In the case of implementation by firmware or software, an embodiment of the present invention may be implemented in the form of a module, procedure, function, etc. that performs the functions or operations described above. The software code can be stored in memory and driven by a processor. The memory is located inside or outside the processor, and can exchange data with the processor by various known means.

It is apparent to those skilled in the art that the present invention may be embodied in other specific forms without departing from the essential features of the present invention. Therefore, the above detailed description should not be construed as limiting in all respects, but should be considered illustrative. The scope of the invention should be determined by rational interpretation of the appended claims, and all changes within the equivalent scope of the invention are included in the scope of the invention.

The present invention can be applied to various voice recognition technology fields.

The present invention provides a method for automatically and immediately reflecting an unregistered vocabulary.

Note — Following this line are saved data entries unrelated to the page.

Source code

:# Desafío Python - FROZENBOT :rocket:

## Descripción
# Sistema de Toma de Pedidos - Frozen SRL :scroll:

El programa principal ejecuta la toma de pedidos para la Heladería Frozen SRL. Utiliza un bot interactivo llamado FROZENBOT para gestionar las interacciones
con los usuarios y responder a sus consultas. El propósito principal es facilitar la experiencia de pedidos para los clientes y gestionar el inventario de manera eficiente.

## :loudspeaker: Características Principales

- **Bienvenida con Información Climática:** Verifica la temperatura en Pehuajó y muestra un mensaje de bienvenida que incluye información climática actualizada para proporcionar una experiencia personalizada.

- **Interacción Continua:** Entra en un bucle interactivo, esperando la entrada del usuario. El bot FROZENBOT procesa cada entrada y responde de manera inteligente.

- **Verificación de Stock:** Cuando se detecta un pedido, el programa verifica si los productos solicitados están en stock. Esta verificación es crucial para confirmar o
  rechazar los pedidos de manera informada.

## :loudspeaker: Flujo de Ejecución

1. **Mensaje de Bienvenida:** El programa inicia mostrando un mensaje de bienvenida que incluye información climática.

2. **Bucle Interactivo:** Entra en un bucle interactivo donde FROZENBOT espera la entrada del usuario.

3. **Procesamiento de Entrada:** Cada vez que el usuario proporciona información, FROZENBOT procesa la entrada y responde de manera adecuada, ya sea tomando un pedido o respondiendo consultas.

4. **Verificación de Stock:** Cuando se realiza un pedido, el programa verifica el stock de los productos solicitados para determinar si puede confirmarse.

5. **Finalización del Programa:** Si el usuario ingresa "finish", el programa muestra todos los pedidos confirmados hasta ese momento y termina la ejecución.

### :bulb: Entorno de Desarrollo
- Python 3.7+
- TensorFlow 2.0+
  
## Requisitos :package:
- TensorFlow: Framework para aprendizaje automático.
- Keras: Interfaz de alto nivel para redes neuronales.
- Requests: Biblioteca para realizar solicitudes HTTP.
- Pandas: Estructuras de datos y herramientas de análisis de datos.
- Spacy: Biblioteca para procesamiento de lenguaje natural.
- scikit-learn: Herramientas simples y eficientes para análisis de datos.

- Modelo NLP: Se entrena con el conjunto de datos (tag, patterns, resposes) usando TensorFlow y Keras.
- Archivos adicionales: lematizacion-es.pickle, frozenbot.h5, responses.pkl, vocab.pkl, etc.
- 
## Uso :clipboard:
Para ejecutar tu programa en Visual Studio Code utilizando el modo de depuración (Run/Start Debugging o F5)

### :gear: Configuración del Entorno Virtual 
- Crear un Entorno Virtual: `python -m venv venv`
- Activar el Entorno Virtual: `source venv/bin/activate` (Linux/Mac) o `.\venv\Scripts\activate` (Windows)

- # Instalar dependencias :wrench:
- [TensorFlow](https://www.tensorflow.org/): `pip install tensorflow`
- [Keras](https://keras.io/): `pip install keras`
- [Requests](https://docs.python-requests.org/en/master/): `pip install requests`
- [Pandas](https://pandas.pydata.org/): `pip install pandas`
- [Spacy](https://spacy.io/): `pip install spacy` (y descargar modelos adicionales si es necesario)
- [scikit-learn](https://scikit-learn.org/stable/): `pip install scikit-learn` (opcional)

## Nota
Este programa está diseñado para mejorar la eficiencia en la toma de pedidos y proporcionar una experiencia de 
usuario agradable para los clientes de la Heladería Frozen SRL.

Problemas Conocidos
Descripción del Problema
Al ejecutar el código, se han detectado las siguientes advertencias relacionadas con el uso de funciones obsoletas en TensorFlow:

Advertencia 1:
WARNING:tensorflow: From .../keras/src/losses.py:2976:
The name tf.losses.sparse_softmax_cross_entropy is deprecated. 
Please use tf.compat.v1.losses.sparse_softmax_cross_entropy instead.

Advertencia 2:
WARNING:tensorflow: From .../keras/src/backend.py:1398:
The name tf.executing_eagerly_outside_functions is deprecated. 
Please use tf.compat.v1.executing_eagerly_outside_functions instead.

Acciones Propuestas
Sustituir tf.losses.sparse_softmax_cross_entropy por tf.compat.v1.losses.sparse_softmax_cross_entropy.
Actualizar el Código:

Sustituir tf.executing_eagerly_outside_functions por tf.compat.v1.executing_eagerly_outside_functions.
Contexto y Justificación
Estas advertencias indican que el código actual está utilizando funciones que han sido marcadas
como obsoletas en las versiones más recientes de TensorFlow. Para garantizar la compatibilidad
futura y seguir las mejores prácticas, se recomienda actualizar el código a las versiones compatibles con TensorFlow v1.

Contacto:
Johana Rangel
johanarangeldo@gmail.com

Due to the above features of the present invention, misrecognition of unregistered vocabulary can be prevented. The problem of erroneous recognition due to unregistered vocabulary can be applied to many voice recognition services where new vocabulary can occur.

Claims

In the speech recognition method,

Receiving a voice signal and converting the voice signal into voice data;

Generating an initial speech recognition result by recognizing the speech data using an initial speech recognition model;

Retrieving the initial speech recognition result from the big data and collecting the same and / or similar data as the initial speech recognition result;

Generating or updating a speech recognition model using the collected same and / or similar data; And

Re-recognizing the speech data using the generated or updated speech recognition model, and generating a final speech recognition result; Including, speech recognition method.
According to claim 1,

The collecting the same and / or similar data may include collecting data related to the speech recognition result; Further comprising, speech recognition method.
According to claim 2,

The related data,

A sentence or document including a word or a string or a similar pronunciation string of the speech recognition result, and / or

A voice recognition method including data classified in the same category as the voice data in the big data.
According to claim 1,

The step of generating or updating the speech recognition model is a step of generating or updating the speech recognition model using auxiliary language data separately defined in addition to the collected same and / or similar data.
In the speech recognition device,

A voice input unit that receives voice;

A memory for storing data; And

Receiving an audio signal, converting the audio signal into audio data,

Recognize the speech data using an initial speech recognition model to generate initial speech recognition results,

Retrieve the initial speech recognition result from the big data, collect the same and / or similar data as the initial speech recognition result,

Create or update a speech recognition model using the same and / or similar data collected above,

A processor for re-recognizing the speech data using the generated or updated speech recognition model and generating a final speech recognition result; Included, speech recognition device.
The method of claim 5,

The processor,

A voice recognition device that collects data related to the voice data when collecting the same and / or similar data.
The method of claim 6,

The related data,

A sentence or document including a word or a string or a similar pronunciation string of the speech recognition result, and / or

A voice recognition device including data classified in the same category as the voice data in the big data.
The method of claim 5,

The processor,

In the case of generating or updating the speech recognition model, the speech recognition device generates or updates the speech recognition model using auxiliary language data separately defined in addition to the collected same and / or similar data.